- Activity
Each line from the one containing "- 📱 launched" through the last line of the records is to be repeated exactly, with all pictures left out.
Start of Block
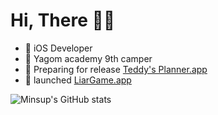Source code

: # Hi, There 👋🏻

- 🌱 iOS Developer
- 🐻 Yagom academy 9th camper
- 📱 Preparing for release [Teddy's Planner.app](https://github.com/agilestarskim/Teddys-Planner)
- 📱 launched [LiarGame.app](https://github.com/agilestarskim/LiarGame)

![Minsup's GitHub stats](https://github-readme-stats.vercel.app/api?username=agilestarskim&theme=great-gatsby&show_icons=true)

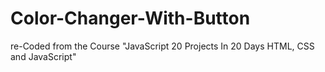 # Color-Changer-With-Button
re-Coded from the Course "JavaScript 20 Projects In 20 Days HTML, CSS and JavaScript"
End of Block
- Answer section
- 📱 launched [LiarGame.app](https://github.com/agilestarskim/LiarGame)

![Minsup's GitHub stats](https://github-readme-stats.vercel.app/api?username=agilestarskim&theme=great-gatsby&show_icons=true)

 # Color-Changer-With-Button
re-Coded from the Course "JavaScript 20 Projects In 20 Days HTML, CSS and JavaScript"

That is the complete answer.